** Recorded data **
····················
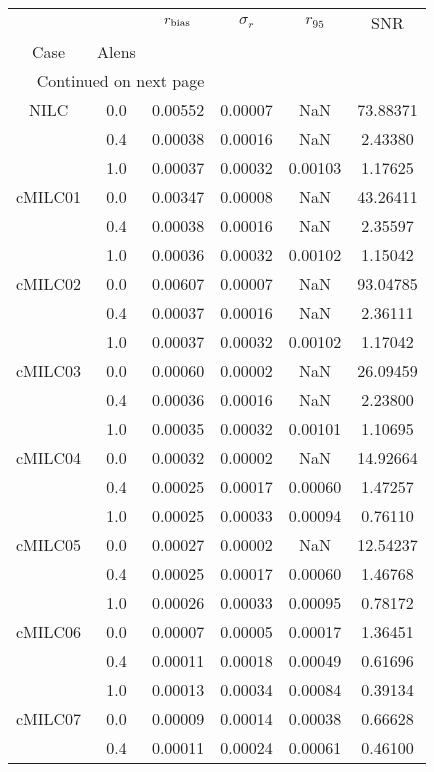 \begin{longtable}{cccccc}
\toprule
     &     &  $r_{\rm bias}$  &  $\sigma_r$ &  $r_{95}$ &      SNR \\
Case & Alens &                  &             &           &          \\
\midrule
\endhead
\midrule
\multicolumn{3}{r}{{Continued on next page}} \\
\midrule
\endfoot

\bottomrule
\endlastfoot
NILC & 0.0 & 0.00552 & 0.00007 & NaN & 73.88371 \\
     & 0.4 & 0.00038 & 0.00016 & NaN & 2.43380 \\
     & 1.0 & 0.00037 & 0.00032 & 0.00103 & 1.17625 \\
cMILC01 & 0.0 & 0.00347 & 0.00008 & NaN & 43.26411 \\
     & 0.4 & 0.00038 & 0.00016 & NaN & 2.35597 \\
     & 1.0 & 0.00036 & 0.00032 & 0.00102 & 1.15042 \\
cMILC02 & 0.0 & 0.00607 & 0.00007 & NaN & 93.04785 \\
     & 0.4 & 0.00037 & 0.00016 & NaN & 2.36111 \\
     & 1.0 & 0.00037 & 0.00032 & 0.00102 & 1.17042 \\
cMILC03 & 0.0 & 0.00060 & 0.00002 & NaN & 26.09459 \\
     & 0.4 & 0.00036 & 0.00016 & NaN & 2.23800 \\
     & 1.0 & 0.00035 & 0.00032 & 0.00101 & 1.10695 \\
cMILC04 & 0.0 & 0.00032 & 0.00002 & NaN & 14.92664 \\
     & 0.4 & 0.00025 & 0.00017 & 0.00060 & 1.47257 \\
     & 1.0 & 0.00025 & 0.00033 & 0.00094 & 0.76110 \\
cMILC05 & 0.0 & 0.00027 & 0.00002 & NaN & 12.54237 \\
     & 0.4 & 0.00025 & 0.00017 & 0.00060 & 1.46768 \\
     & 1.0 & 0.00026 & 0.00033 & 0.00095 & 0.78172 \\
cMILC06 & 0.0 & 0.00007 & 0.00005 & 0.00017 & 1.36451 \\
     & 0.4 & 0.00011 & 0.00018 & 0.00049 & 0.61696 \\
     & 1.0 & 0.00013 & 0.00034 & 0.00084 & 0.39134 \\
cMILC07 & 0.0 & 0.00009 & 0.00014 & 0.00038 & 0.66628 \\
     & 0.4 & 0.00011 & 0.00024 & 0.00061 & 0.46100 \\

\end{longtable}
····················
** Problem description **
Write out the data above exactly as it appears, but without any image.

** Task output **
 \begin{longtable}{cccccc}
\toprule
     &     &  $r_{\rm bias}$  &  $\sigma_r$ &  $r_{95}$ &      SNR \\
Case & Alens &                  &             &           &          \\
\midrule
\endhead
\midrule
\multicolumn{3}{r}{{Continued on next page}} \\
\midrule
\endfoot

\bottomrule
\endlastfoot
NILC & 0.0 & 0.00552 & 0.00007 & NaN & 73.88371 \\
     & 0.4 & 0.00038 & 0.00016 & NaN & 2.43380 \\
     & 1.0 & 0.00037 & 0.00032 & 0.00103 & 1.17625 \\
cMILC01 & 0.0 & 0.00347 & 0.00008 & NaN & 43.26411 \\
     & 0.4 & 0.00038 & 0.00016 & NaN & 2.35597 \\
     & 1.0 & 0.00036 & 0.00032 & 0.00102 & 1.15042 \\
cMILC02 & 0.0 & 0.00607 & 0.00007 & NaN & 93.04785 \\
     & 0.4 & 0.00037 & 0.00016 & NaN & 2.36111 \\
     & 1.0 & 0.00037 & 0.00032 & 0.00102 & 1.17042 \\
cMILC03 & 0.0 & 0.00060 & 0.00002 & NaN & 26.09459 \\
     & 0.4 & 0.00036 & 0.00016 & NaN & 2.23800 \\
     & 1.0 & 0.00035 & 0.00032 & 0.00101 & 1.10695 \\
cMILC04 & 0.0 & 0.00032 & 0.00002 & NaN & 14.92664 \\
     & 0.4 & 0.00025 & 0.00017 & 0.00060 & 1.47257 \\
     & 1.0 & 0.00025 & 0.00033 & 0.00094 & 0.76110 \\
cMILC05 & 0.0 & 0.00027 & 0.00002 & NaN & 12.54237 \\
     & 0.4 & 0.00025 & 0.00017 & 0.00060 & 1.46768 \\
     & 1.0 & 0.00026 & 0.00033 & 0.00095 & 0.78172 \\
cMILC06 & 0.0 & 0.00007 & 0.00005 & 0.00017 & 1.36451 \\
     & 0.4 & 0.00011 & 0.00018 & 0.00049 & 0.61696 \\
     & 1.0 & 0.00013 & 0.00034 & 0.00084 & 0.39134 \\
cMILC07 & 0.0 & 0.00009 & 0.00014 & 0.00038 & 0.66628 \\
     & 0.4 & 0.00011 & 0.00024 & 0.00061 & 0.46100 \\

\end{longtable}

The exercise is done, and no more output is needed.